DATA FOR ANALYSIS:
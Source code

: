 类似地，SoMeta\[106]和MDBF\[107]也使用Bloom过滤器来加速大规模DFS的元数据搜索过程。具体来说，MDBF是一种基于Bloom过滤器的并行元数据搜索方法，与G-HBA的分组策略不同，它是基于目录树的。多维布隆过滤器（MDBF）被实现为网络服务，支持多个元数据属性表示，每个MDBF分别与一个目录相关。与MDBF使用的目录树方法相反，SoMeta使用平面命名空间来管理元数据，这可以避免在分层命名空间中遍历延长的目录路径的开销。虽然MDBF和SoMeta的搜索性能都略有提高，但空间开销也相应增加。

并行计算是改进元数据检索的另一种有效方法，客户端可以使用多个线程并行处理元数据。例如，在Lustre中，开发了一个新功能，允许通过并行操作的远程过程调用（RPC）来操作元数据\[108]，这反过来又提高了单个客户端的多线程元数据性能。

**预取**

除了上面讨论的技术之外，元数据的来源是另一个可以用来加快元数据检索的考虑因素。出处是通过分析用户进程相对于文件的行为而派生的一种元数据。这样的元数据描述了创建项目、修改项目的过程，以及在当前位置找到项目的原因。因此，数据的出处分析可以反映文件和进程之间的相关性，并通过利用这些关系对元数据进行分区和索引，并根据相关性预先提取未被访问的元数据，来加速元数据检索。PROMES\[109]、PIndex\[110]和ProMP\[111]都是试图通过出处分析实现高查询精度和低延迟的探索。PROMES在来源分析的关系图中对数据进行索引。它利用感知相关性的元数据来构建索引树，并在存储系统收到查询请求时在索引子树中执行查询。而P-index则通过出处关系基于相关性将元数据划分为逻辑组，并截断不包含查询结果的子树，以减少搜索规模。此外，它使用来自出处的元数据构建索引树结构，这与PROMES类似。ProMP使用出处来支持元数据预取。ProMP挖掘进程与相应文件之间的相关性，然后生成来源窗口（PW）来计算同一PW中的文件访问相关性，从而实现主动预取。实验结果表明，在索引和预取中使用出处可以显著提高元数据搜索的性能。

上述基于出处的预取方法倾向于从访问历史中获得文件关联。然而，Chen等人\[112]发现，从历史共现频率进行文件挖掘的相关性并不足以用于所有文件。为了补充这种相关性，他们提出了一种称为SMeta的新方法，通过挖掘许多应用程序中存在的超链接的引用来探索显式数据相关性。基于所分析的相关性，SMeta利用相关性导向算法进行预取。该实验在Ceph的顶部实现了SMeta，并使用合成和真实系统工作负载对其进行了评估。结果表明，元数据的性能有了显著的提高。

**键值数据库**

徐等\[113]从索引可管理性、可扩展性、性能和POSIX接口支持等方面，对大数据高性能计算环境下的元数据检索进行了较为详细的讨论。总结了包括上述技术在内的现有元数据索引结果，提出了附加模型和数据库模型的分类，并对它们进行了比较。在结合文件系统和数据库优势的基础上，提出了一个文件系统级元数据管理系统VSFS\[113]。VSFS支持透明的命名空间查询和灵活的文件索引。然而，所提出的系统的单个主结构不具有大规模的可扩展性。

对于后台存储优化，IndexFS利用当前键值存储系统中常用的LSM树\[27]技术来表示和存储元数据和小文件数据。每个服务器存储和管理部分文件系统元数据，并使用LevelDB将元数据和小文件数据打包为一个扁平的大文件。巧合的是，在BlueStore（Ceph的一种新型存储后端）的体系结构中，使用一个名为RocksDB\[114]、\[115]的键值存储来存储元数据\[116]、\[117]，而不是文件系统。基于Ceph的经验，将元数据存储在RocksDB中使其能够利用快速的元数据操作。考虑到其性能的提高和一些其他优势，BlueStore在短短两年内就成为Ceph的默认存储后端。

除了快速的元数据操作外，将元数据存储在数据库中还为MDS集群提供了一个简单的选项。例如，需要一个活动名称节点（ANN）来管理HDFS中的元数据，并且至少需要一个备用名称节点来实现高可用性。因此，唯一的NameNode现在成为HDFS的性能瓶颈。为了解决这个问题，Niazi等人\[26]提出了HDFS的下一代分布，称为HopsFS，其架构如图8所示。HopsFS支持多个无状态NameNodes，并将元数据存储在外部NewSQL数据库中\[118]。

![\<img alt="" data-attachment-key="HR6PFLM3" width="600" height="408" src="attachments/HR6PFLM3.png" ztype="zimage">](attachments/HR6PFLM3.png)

INSTRUCTIONS FOR THE TASK: Take the lines above from the one containing "上述基于出处的预取方法倾向于" to the one containing "徐等\[113]从索引可管理" and retype them exactly, both ends included, with nothing added.

OUTPUT FOR THIS TASK:
上述基于出处的预取方法倾向于从访问历史中获得文件关联。然而，Chen等人\[112]发现，从历史共现频率进行文件挖掘的相关性并不足以用于所有文件。为了补充这种相关性，他们提出了一种称为SMeta的新方法，通过挖掘许多应用程序中存在的超链接的引用来探索显式数据相关性。基于所分析的相关性，SMeta利用相关性导向算法进行预取。该实验在Ceph的顶部实现了SMeta，并使用合成和真实系统工作负载对其进行了评估。结果表明，元数据的性能有了显著的提高。

**键值数据库**

徐等\[113]从索引可管理性、可扩展性、性能和POSIX接口支持等方面，对大数据高性能计算环境下的元数据检索进行了较为详细的讨论。总结了包括上述技术在内的现有元数据索引结果，提出了附加模型和数据库模型的分类，并对它们进行了比较。在结合文件系统和数据库优势的基础上，提出了一个文件系统级元数据管理系统VSFS\[113]。VSFS支持透明的命名空间查询和灵活的文件索引。然而，所提出的系统的单个主结构不具有大规模的可扩展性。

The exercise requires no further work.